A little story about the original (not this) implementation of this class... Ok, In my initial design I wanted to know how good a straightforward implementation using standard containers would perform. Or rather, how BADLY... The creation of huge number of buckets as objects was bound to kill performance, I knew that right along. The main problem is that an stl container owns the objects and the resizing of the buckets in my implementation enforced the invocation of millions of object constructions and destructions along with heap allocations. I basically wrote a benchmark for small object allocations on the heap, something that you need to take care of in C++. I knew this, I just wanted to know how expensive it would be. Well, in the case of 1000000 bucket-entries of std::pair<std::string,whatever> it had to be expensive, so I dumped it.

Back to school

Or, as Joel Spolsky said, we are "going back to ones and zeros". Since we do have a von Neumann computer architecture, I decided to use it efficiently. Since I did care about insertion speed, I had to tweak for performance from the very beginning. Massive object constructions had be avoided.

The current Implementation uses a vector of Pointer to Buckets (vector<Bucket*> and beats the living crap out of the original implementation. Still, heap allocation schemes vastly differ among platforms (Win32 and Linux) and STL vector implementations (Dinkumware/Win32, STLPort/Win32, libstd++/Linux) and significantly affect runtime performance.

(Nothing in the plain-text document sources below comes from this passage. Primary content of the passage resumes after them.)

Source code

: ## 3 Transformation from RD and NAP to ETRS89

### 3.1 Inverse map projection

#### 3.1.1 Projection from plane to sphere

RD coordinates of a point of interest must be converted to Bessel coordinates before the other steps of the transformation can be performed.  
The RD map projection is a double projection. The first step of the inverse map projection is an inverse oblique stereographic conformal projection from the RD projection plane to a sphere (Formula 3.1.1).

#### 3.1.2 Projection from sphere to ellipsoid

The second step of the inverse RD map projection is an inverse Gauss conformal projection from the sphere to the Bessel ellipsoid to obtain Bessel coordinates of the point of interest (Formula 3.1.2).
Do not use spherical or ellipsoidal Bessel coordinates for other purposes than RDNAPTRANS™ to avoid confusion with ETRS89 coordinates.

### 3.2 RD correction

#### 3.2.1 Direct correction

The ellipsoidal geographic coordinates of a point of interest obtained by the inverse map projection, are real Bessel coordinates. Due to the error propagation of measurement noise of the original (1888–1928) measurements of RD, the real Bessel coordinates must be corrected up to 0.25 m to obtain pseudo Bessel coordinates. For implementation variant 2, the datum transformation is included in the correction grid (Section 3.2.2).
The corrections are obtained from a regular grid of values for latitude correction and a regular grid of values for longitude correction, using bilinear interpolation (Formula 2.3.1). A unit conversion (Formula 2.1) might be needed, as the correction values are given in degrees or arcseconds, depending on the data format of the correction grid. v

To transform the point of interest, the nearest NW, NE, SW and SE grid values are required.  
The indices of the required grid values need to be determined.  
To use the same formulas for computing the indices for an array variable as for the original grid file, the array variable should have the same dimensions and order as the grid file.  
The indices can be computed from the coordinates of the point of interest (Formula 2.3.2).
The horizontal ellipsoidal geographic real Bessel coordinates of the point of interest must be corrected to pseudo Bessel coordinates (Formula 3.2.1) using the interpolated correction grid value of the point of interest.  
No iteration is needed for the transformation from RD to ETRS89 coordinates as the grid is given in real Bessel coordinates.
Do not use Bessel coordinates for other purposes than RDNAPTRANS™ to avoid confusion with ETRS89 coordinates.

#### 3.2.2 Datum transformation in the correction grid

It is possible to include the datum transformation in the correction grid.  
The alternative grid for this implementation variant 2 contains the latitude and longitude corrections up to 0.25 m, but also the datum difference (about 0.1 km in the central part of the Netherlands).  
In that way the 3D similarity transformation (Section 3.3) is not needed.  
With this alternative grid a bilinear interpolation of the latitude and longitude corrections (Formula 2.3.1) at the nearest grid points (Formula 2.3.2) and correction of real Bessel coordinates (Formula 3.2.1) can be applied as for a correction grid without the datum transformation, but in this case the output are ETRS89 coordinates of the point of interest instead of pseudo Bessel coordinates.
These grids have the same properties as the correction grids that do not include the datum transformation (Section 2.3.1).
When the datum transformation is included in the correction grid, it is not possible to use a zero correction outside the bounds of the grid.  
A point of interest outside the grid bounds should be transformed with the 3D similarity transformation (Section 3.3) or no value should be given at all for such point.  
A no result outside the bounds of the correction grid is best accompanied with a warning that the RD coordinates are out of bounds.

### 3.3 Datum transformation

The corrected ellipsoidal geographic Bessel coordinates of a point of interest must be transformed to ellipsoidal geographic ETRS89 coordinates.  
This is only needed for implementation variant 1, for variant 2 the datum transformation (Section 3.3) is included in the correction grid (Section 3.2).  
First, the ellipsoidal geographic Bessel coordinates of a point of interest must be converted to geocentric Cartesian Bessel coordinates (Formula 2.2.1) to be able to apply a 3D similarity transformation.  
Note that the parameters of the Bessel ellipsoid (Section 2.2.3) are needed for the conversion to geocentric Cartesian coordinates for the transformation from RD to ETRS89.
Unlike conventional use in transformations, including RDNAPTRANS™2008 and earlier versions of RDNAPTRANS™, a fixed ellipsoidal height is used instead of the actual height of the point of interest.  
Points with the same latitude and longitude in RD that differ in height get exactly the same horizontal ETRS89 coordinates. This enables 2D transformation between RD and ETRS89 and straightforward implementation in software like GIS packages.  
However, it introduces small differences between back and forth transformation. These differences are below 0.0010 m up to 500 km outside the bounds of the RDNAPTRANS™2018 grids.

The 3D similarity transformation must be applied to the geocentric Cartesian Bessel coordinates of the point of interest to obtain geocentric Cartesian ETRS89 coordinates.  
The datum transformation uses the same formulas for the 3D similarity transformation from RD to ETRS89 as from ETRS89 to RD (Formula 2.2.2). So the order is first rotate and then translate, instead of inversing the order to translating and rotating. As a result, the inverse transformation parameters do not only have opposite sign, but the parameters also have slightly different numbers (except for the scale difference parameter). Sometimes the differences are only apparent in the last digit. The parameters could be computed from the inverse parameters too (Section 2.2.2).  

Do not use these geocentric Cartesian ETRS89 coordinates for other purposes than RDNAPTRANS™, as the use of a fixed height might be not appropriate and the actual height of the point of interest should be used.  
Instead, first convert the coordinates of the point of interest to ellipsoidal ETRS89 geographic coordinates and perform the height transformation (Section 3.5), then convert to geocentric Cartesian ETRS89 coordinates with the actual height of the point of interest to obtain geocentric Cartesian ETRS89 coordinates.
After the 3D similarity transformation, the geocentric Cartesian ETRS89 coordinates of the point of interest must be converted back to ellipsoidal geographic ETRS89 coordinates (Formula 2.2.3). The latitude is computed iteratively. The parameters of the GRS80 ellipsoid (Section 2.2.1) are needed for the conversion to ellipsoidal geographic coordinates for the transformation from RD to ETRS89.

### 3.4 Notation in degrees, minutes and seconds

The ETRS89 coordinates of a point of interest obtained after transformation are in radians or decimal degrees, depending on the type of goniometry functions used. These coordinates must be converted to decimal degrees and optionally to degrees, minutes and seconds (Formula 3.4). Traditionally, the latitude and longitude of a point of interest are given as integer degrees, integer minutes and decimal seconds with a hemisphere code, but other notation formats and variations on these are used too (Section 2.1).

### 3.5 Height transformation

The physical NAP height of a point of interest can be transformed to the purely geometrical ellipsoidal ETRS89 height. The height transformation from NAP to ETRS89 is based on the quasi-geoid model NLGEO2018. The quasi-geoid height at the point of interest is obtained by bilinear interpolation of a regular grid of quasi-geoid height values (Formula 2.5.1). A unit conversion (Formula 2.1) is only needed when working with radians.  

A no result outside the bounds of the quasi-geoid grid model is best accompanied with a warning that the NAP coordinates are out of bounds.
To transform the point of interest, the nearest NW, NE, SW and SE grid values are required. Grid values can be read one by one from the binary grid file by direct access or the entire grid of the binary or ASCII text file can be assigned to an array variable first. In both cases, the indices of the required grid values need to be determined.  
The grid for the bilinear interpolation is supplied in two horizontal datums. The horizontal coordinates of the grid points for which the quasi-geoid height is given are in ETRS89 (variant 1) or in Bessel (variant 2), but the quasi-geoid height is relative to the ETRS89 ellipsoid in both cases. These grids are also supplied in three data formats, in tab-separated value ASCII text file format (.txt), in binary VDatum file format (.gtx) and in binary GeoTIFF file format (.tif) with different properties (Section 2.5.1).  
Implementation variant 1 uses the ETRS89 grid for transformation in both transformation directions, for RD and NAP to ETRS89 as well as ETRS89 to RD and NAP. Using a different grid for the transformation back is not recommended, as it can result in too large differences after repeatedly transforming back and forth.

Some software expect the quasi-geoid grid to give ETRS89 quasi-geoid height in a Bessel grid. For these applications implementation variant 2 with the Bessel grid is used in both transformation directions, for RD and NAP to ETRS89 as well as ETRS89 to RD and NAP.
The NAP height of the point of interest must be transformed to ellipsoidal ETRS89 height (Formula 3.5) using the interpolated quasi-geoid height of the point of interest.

But then again, when you are up to creating a hashmap of 1 million entries for fast lookups and writes you already are considering a special use case and not the general one, and therefore special modifications can be feasible, given these requirements.

Some other points:

  • Not threadsafe
  • There are tons of considerations for writing a real library-quality iterator. That's why the boost iterator library exists.
  • Does not remotely represent TR-1 state.

Download

Download zip sourcecode: ContainerPrj.zip. Since the class fits in one header file, I've put it online for a quick glimpse: HashMap.h (Warning: I did not heavily document that class yet because Its not complete stable yet and I want to keep changes as cheap as possible. Once the software structure has stabilized I will. Also, the interfaces to the sgi hash_map or the unordered_map are publicly available.)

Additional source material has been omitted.